I would also like to note that this is something of a dark time for the study of religion in the United States. Many of our beloved Catholic colleges and universities have recently closed. Those that remain open face financial struggles, even with tuition raised beyond what many Catholic families can afford.Footnote 8 Furthermore, Catholic higher learning is facing a crisis of mission, with considerable pressure to define its role as providing either an ossified Catholic authoritarianism or a secular careerism focused on only the education directly correlated with increasing wages and advancing careers.Footnote 9
With so many Catholic colleges and universities closing, embracing an uncritical dogmatism, or mirroring the careerism of secular society, I cannot help wondering where the Catholic Church will find the institutional space to do its thinking in the coming years. I worry even more about where the young of today will learn that religions, including Catholic Christianity, are nuanced and developing traditions in ongoing dialogue with both past wisdom and new insights. When a liberal arts education is evaluated in terms of a purely monetary cost-benefit analysis, there is little room for the critical study of religion. Yet if students are never taught how to think critically with and about religion, but instead assume that religions are unchanging systems that must either be totally accepted or completely rejected, how can religion have a viable public presence?
Further reflection on our current dark times will, I believe, benefit from paying attention to the specific meaning that Arendt gave to the phrase “dark times.” In her usage, the phrase described something even more problematic than a society in crisis, which is the commonsensical way I have thus far used the phrase. For Arendt, times were dark not merely because of the significance of a society's problems or the extent of its breakdown, though both of these were surely true in the dark times that preoccupied Arendt in the twentieth century. Instead (or in addition), Arendt considered a time to be truly dark when the society's real disfunctions are unperceived and the thinking that could illuminate the situation is not occurring.Footnote 10 This raises another disturbing possibility: Could ours be a truly dark time because there are unrecognized root causes, even deeper problems, underlying the nearly overwhelming issues of which we are so painfully aware?
It is, of course, the profession of scholars of religion to study—and to teach others how to study—the implicit as well as explicit values and orienting concepts that enable people to make sense of the world and of their place in it. In other words, the study of religion is concerned with the foundations that anchor individual lives and societies, so in studying religion we engage the root causes of societal dysfunction. Why else would so many scholars of religion have worked so hard, even during the COVID lockdown, to teach effectively despite the many obstacles, while also continuing to research and publish? Why have so many members of the College Theology Society redoubled their volunteer efforts to make a virtual convention possible for two years in a row, when many other academic societies (even those with paid staff!) canceled their annual meetings? Some might suggest that this is all a distraction, perhaps a way of seeking comfort by making life seem as normal as possible. Having had the privilege of working with the College Theology Society members so closely during this time, I am persuaded that the main reason all have worked so diligently as teachers and scholars is our common commitment to illuminating these dark times by bringing a deeper understanding as well as a viable hope to bear on the critical issues facing humanity today.

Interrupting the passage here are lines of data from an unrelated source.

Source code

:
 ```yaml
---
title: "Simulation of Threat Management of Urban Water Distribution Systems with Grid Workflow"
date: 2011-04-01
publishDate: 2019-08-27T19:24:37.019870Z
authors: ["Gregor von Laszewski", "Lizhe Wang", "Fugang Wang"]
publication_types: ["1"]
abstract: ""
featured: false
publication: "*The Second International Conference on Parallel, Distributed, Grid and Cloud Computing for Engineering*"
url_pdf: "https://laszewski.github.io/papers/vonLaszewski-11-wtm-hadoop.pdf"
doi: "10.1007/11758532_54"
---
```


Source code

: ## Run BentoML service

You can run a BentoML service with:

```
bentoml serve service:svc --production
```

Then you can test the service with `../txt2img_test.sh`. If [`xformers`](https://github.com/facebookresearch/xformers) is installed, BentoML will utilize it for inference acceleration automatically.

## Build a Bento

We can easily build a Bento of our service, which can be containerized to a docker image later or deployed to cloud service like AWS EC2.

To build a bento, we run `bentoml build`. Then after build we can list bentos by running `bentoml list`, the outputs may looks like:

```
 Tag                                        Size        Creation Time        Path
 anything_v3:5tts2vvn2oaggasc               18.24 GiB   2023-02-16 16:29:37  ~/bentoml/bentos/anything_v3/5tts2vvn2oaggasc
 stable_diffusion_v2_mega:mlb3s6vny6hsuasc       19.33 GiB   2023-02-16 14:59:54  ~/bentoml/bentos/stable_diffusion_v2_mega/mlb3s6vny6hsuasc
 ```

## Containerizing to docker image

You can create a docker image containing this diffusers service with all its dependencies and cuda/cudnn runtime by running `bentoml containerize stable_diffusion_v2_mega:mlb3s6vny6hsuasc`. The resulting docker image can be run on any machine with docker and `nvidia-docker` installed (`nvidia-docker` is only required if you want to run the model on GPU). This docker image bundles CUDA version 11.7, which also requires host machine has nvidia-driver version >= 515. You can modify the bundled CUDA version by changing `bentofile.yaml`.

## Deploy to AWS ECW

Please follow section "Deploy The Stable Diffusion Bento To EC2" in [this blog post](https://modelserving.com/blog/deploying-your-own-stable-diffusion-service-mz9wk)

As the work of the College Theology Society demonstrates, the study of religion is no mere diversion or esoteric pastime, of relevance only to those who happen to like that sort of thing. To the contrary, we do our work as teachers and scholars because we know that the study of religion is essential to any adequate understanding of the fundamental distortions in contemporary thought, imagination, and action, that is, those corruptions that diminish all of our lives, collectively and personally. We continue to find ways to engage in the conversations through which we strive for more adequate understandings, think more deeply together, and inspire and support one another in the search for the insights that will enable us to address our societal, economic, political, and personal crises radically, that is, at their roots. In Arendt's terminology, we are dedicated to seeking illumination to overcome the darkness of our time.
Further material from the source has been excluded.